La revuelta cultural del 68 tuvo, entre sus múltiples efectos, una influencia definitiva sobre la estética teatral. La abolición temporal del teatro a la italiana, la preeminencia de la espontaneidad y la experimentación, el replanteamiento de las funciones de actores y espectadores, son algunas de sus consecuencias más evidentes.
Pero el rasgo más significativo del teatro de los años 70 es seguramente la revalorización del cuerpo como instrumento expresivo por antonomasia. La desconfianza en la palabra, instrumento al servicio del discurso oficial, así como el rechazo del racionalismo que aparece en casi todas las corrientes artísticas de vanguardia, condujeron por fuerza a la reformulación de los códigos semánticos del escenario.
Las crípticas incitaciones de Antonin Artaud ejercen en esos momentos una influencia definitiva.

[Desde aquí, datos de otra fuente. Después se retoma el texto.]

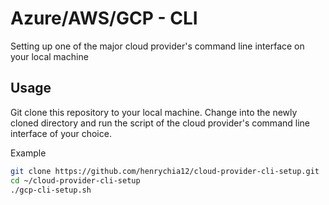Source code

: # Azure/AWS/GCP - CLI
Setting up one of the major cloud provider's command line interface on your local machine

## Usage
Git clone this repository to your local machine. Change into the newly cloned directory and run the script of the cloud provider's command line interface of your choice.

Example
```bash
git clone https://github.com/henrychia12/cloud-provider-cli-setup.git
cd ~/cloud-provider-cli-setup
./gcp-cli-setup.sh
```
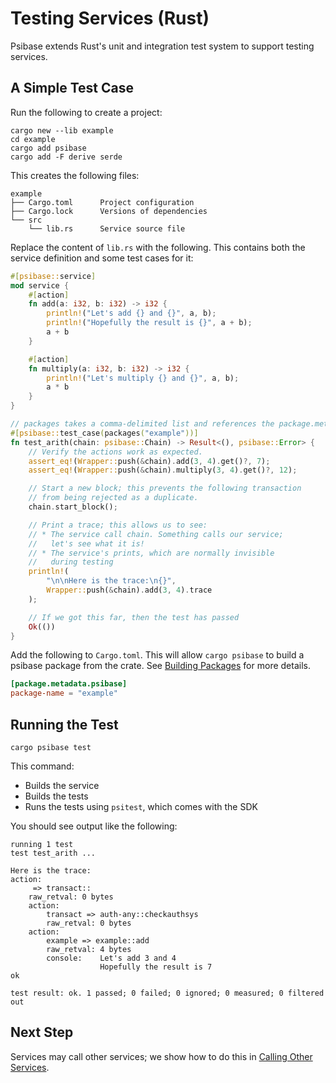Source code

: # Testing Services (Rust)

Psibase extends Rust's unit and integration test system to support testing services.

## A Simple Test Case

Run the following to create a project:

```
cargo new --lib example
cd example
cargo add psibase
cargo add -F derive serde
```

This creates the following files:

```
example
├── Cargo.toml      Project configuration
├── Cargo.lock      Versions of dependencies
└── src
    └── lib.rs      Service source file
```

Replace the content of `lib.rs` with the following. This contains both the
service definition and some test cases for it:

```rust
#[psibase::service]
mod service {
    #[action]
    fn add(a: i32, b: i32) -> i32 {
        println!("Let's add {} and {}", a, b);
        println!("Hopefully the result is {}", a + b);
        a + b
    }

    #[action]
    fn multiply(a: i32, b: i32) -> i32 {
        println!("Let's multiply {} and {}", a, b);
        a * b
    }
}

// packages takes a comma-delimited list and references the package.metadata.psibase.package-name (case-sensitive) in Cargo.toml. The test chain will be initialized with default packages + services listed here.
#[psibase::test_case(packages("example"))]
fn test_arith(chain: psibase::Chain) -> Result<(), psibase::Error> {
    // Verify the actions work as expected.
    assert_eq!(Wrapper::push(&chain).add(3, 4).get()?, 7);
    assert_eq!(Wrapper::push(&chain).multiply(3, 4).get()?, 12);

    // Start a new block; this prevents the following transaction
    // from being rejected as a duplicate.
    chain.start_block();

    // Print a trace; this allows us to see:
    // * The service call chain. Something calls our service;
    //   let's see what it is!
    // * The service's prints, which are normally invisible
    //   during testing
    println!(
        "\n\nHere is the trace:\n{}",
        Wrapper::push(&chain).add(3, 4).trace
    );

    // If we got this far, then the test has passed
    Ok(())
}
```

Add the following to `Cargo.toml`. This will allow `cargo psibase` to build a psibase package from the crate. See [Building Packages](package.md) for more details.

```toml
[package.metadata.psibase]
package-name = "example"
```

## Running the Test

```
cargo psibase test
```

This command:

- Builds the service
- Builds the tests
- Runs the tests using `psitest`, which comes with the SDK

You should see output like the following:

```
running 1 test
test test_arith ...

Here is the trace:
action:
     => transact::
    raw_retval: 0 bytes
    action:
        transact => auth-any::checkauthsys
        raw_retval: 0 bytes
    action:
        example => example::add
        raw_retval: 4 bytes
        console:    Let's add 3 and 4
                    Hopefully the result is 7
ok

test result: ok. 1 passed; 0 failed; 0 ignored; 0 measured; 0 filtered out
```

## Next Step

Services may call other services; we show how to do this in
[Calling Other Services](calling.md).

La temporada del “Teatro de la crueldad” (1964), animada por Peter Brook y Charles Marowitz, coincide prácticamente con la difusión internacional de la experimentación grotowskiana.
A estos esfuerzos por desnudar al actor y confrontarlo con las fuentes primigenias del sonido, el movimiento, el espacio y el ritmo, se suma la experiencia del Living Theatre y la vanguardia norteamericana que concibe al gesto como un acto liberador, no narrativo, y cargado de un valor de provocación.
Bajo estas influencias, la escritura escénica de los años setenta fue una escritura física, concreta, corpórea, al punto de generar una corriente, eminentemente visual, que, apoyada por la experimentación previa de Jean-Louis Barrault, Etienne Decroux, Jacques Lecoq, entre muchos otros, sigue su propio desarrollo y se denomina en algunas latitudes como Teatro del Gesto o Teatro Corporal.
Paralelo en su afán renovador, nuestro teatro recurrió en cambio a la grafía corporal, el diseño coreográfico, la acrobacia y las prácticas derivadas del music-hall, como formas de apoyo para reinsertar a la palabra en el centro del discurso espectacular.